To begin with, the researchers sorted through a selection of tweets from both New York City and rural New York with the help of Amazon's Mechanical Turk. Users identified tweets related to drinking and picked out keywords, such as "drunk," "vodka" and "get wasted," to train an algorithm. They put each relevant tweet through a series of increasingly stringent questions to home in on tweets that not only referenced the author drinking, but indicated that they were doing so while sending the tweet. That way, they could determine whether a person was actually tweeting and drinking, or just sending tweets about drinking. Once they had built up a dependable database of keywords, they were able to fine-tune their algorithm so it could recognize words and locations that likely proved people were drinking. To get tweeters' locations, they used only tweets that had been geo-tagged with Twitter's "check-in" feature. They then approximated users' home locations by checking where they were when they sent tweets in the evenings, in addition to tweets containing words like "home" or "bed." This let them know whether users' preferred to drink at home or out at bars or restaurants.
Heat maps show where people were drinking and tweeting tweets. In New York City, the drinking hot spots are Lower Manhattan and it’s surroundings.

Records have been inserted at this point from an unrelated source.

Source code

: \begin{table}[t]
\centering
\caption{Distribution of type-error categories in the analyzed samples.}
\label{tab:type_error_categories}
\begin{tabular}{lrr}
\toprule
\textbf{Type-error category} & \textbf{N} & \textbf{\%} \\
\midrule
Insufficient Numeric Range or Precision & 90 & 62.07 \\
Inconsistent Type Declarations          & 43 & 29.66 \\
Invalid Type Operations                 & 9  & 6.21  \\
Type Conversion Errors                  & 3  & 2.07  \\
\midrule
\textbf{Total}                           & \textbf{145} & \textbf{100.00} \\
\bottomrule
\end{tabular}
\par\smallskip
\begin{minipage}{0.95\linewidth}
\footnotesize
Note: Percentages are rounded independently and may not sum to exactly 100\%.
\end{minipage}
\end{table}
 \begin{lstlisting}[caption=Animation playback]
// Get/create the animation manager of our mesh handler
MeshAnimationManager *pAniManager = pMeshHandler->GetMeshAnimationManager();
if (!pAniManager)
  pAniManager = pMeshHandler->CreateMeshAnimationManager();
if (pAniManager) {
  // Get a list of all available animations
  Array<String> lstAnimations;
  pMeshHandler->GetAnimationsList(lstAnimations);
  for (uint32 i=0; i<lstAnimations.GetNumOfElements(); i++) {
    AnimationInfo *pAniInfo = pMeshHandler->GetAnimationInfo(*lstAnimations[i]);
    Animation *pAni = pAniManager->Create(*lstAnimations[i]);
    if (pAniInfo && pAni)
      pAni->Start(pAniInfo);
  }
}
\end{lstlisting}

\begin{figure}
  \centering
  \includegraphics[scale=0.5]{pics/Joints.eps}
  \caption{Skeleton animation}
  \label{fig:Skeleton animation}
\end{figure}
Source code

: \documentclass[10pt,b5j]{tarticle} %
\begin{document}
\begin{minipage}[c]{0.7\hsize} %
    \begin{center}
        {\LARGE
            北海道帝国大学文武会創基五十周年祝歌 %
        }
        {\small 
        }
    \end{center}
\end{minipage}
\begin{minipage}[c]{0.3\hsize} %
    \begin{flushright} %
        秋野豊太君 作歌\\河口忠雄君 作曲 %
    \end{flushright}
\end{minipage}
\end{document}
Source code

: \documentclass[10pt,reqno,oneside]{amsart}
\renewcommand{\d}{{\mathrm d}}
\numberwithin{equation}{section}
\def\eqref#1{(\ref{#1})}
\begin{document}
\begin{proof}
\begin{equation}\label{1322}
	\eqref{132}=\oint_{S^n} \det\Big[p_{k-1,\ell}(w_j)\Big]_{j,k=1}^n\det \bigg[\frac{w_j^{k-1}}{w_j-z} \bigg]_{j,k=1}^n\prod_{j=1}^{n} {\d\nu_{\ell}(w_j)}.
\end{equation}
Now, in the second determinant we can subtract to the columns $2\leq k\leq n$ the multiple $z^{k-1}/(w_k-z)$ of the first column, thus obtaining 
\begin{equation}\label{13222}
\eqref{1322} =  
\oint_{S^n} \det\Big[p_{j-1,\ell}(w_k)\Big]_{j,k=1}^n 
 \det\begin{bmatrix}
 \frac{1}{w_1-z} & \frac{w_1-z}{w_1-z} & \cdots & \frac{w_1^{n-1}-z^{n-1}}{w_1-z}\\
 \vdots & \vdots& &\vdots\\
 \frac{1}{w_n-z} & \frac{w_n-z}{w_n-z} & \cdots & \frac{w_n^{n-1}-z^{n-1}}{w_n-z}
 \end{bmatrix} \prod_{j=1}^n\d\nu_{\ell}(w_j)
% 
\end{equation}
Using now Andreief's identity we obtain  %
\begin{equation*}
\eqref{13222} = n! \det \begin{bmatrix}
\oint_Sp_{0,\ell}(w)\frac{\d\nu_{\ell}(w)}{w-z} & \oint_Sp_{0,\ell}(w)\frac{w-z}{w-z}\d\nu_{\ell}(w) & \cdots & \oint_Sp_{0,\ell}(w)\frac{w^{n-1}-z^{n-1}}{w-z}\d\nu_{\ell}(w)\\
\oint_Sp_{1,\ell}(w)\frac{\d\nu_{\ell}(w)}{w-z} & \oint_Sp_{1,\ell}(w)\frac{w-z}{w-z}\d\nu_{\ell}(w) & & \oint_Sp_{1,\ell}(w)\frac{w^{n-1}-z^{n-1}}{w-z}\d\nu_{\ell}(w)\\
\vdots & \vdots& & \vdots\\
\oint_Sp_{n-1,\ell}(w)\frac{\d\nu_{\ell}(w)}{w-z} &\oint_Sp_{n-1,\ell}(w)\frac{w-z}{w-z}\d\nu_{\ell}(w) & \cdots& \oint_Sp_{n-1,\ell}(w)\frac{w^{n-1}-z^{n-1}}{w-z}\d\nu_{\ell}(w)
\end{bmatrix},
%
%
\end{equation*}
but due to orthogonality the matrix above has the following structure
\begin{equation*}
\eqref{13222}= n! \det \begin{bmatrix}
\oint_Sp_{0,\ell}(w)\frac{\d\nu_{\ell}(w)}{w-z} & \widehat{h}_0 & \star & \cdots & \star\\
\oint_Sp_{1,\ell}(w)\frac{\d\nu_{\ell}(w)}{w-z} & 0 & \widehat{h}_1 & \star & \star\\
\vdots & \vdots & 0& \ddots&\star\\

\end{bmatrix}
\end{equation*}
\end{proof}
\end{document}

In Monroe County, they are downtown Rochester (center) and the city of Brockport (left) are the places where people grabbed a drink. (Credit: Hossain, et al) Combining these two datasets gave the researchers a broad idea of how many people in a given area or at a given time were drinking. Not surprisingly, they found a correlation between the number of bars and how much people drank — more bars meant more drunk people. New York City saw a stronger correlation between the two, proving that people in the big city really do like to drink more. Rather paradoxically, their data also showed that city dwellers were more likely to tweet about drinking at home as well. Their work builds on previous studies that attempted to tie people's tweets to specific activities and locations. By using the check-in feature, they say that their system is much more accurate than others, and can reliably place people within a block of their actual location. They published their work on the pre-print server arXiv.
Twitter Offers a Rich Dataset
Knowing just how many people are drunk at a given time may be entertaining, but the researchers say this experiment was meant to prove that an algorithm could track a broad range of behaviors using widely available data. Other actions that people record on Twitter, such as eating, shopping or exercising, are possible targets for machine-learning algorithms to comb through and analyze. Potentially, anything with an associated hashtag or keyword could be tracked. There are a few obvious drawbacks to using Twitter as a source of behavioral information, however. As the researchers note, the demographics of Twitter users tend to skew younger and more minority than the rest of the United States, meaning that any dataset drawn from the service will disproportionally represent those groups. Also, certain behaviors that may be of interest to public health officials, such as drug use, are much less likely to show up in the researchers' algorithm, relying as it does on self-reporting. Still, the model shows promise as a means of gathering candid information about our habits. Twitter is a notoriously unfiltered environment that can offer a close (too close, some would say) look at our thoughts and actions. Combined with the range of tools available for data analysis, from geo-tagging to demographic breakdowns, Twitter may be a social scientist's best friend.